High-voltage cathodes like LiNiₓMnᵧO_z (LNMO) offer fast lithium transport, thermal stability, and a cobalt-free path forward but electrolyte instability above 4.3 V limits performance. Traditional additive discovery is slow, resource-intensive, and often trial-and-error.

In our latest white paper, developed with Morrow Batteries, we present a predictive computational–experimental workflow to accelerate electrolyte additive screening.

Predictive Additive Screening

Using redox-potential-guided DFT calculations, we can:

• Rank additive candidates based on oxidation/reduction potentials
  
  

• Predict SEI and CEI formation before costly experiments
  
  

• Reduce the pool from 32 → 6 → 1 promising candidates
  
  

We then applied reaction-pathway analysis to understand bond-breaking, HF scavenging, and polymer formation, providing mechanistic insight into additive behavior.

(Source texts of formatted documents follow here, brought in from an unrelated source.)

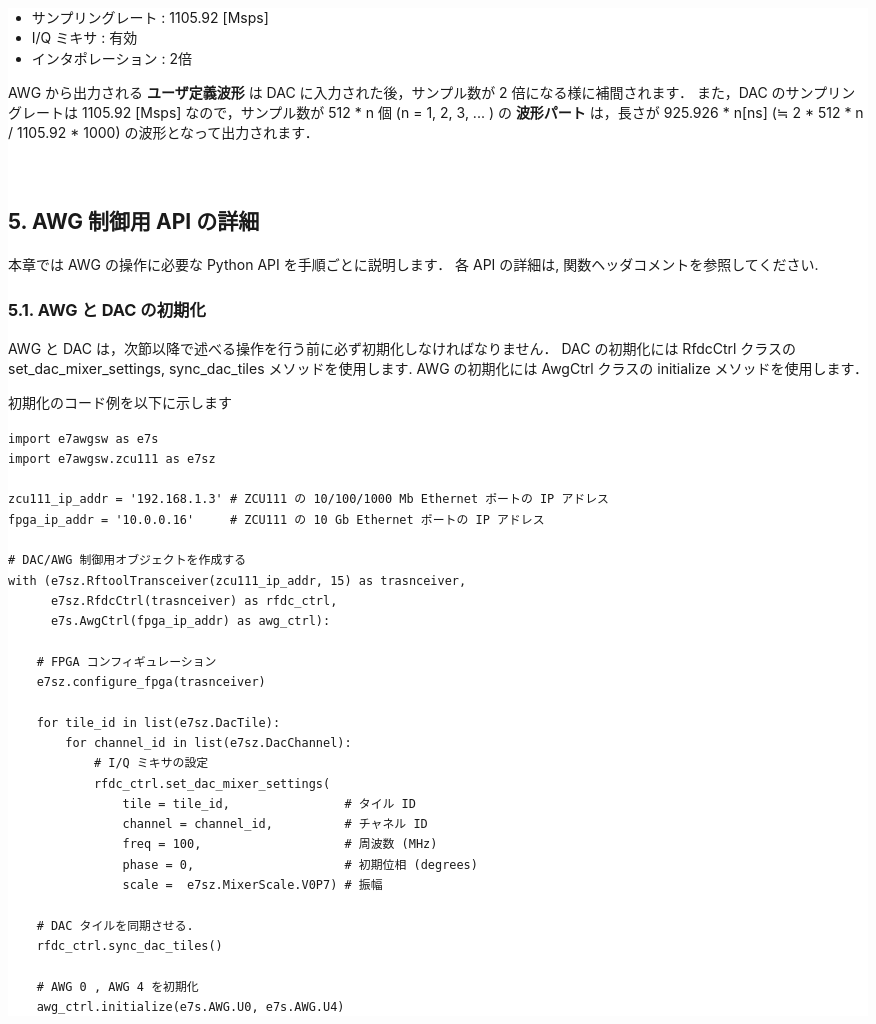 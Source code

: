 - サンプリングレート : 1105.92 [Msps]
- I/Q ミキサ : 有効
- インタポレーション : 2倍

AWG から出力される **ユーザ定義波形** は DAC に入力された後，サンプル数が 2 倍になる様に補間されます．
また，DAC のサンプリングレートは 1105.92 [Msps] なので，サンプル数が 512 * n 個 (n = 1, 2, 3, ... ) の **波形パート** は，長さが 925.926 * n[ns] (≒ 2 * 512 * n / 1105.92 * 1000) の波形となって出力されます．

<br>

## 5. AWG 制御用 API の詳細

本章では AWG の操作に必要な Python API を手順ごとに説明します．
各 API の詳細は, 関数ヘッダコメントを参照してください.

### 5.1. AWG と DAC の初期化

AWG と DAC は，次節以降で述べる操作を行う前に必ず初期化しなければなりません．
DAC の初期化には RfdcCtrl クラスの set_dac_mixer_settings, sync_dac_tiles メソッドを使用します.
AWG の初期化には AwgCtrl クラスの initialize メソッドを使用します．

初期化のコード例を以下に示します

```
import e7awgsw as e7s
import e7awgsw.zcu111 as e7sz

zcu111_ip_addr = '192.168.1.3' # ZCU111 の 10/100/1000 Mb Ethernet ポートの IP アドレス
fpga_ip_addr = '10.0.0.16'     # ZCU111 の 10 Gb Ethernet ポートの IP アドレス

# DAC/AWG 制御用オブジェクトを作成する
with (e7sz.RftoolTransceiver(zcu111_ip_addr, 15) as trasnceiver,
      e7sz.RfdcCtrl(trasnceiver) as rfdc_ctrl,
      e7s.AwgCtrl(fpga_ip_addr) as awg_ctrl):
    
    # FPGA コンフィギュレーション
    e7sz.configure_fpga(trasnceiver)

    for tile_id in list(e7sz.DacTile):
        for channel_id in list(e7sz.DacChannel):
            # I/Q ミキサの設定
            rfdc_ctrl.set_dac_mixer_settings(
                tile = tile_id,                # タイル ID
                channel = channel_id,          # チャネル ID
                freq = 100,                    # 周波数 (MHz)
                phase = 0,                     # 初期位相 (degrees)
                scale =  e7sz.MixerScale.V0P7) # 振幅

    # DAC タイルを同期させる.
    rfdc_ctrl.sync_dac_tiles()

    # AWG 0 , AWG 4 を初期化
    awg_ctrl.initialize(e7s.AWG.U0, e7s.AWG.U4)
```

Figure 1: Reduction and oxidation potentials of the studied additive candidates calculated against the reference Li0/Li+ voltage. The names of additives have been omitted for confidentiality.

Experimental Validation

Selected additives were tested in 1.2 Ah LNMO pouch cells:

• One additive significantly improved high-rate cycling
  
  

• Faster, more targeted development cycles for high-voltage electrolytes

  
  

  
  

A Scalable Framework

This workflow shows that computational screening + targeted experiments can dramatically reduce development cycles while uncovering deeper mechanistic insight. The approach is applicable to LNMO and other demanding high-voltage cathodes.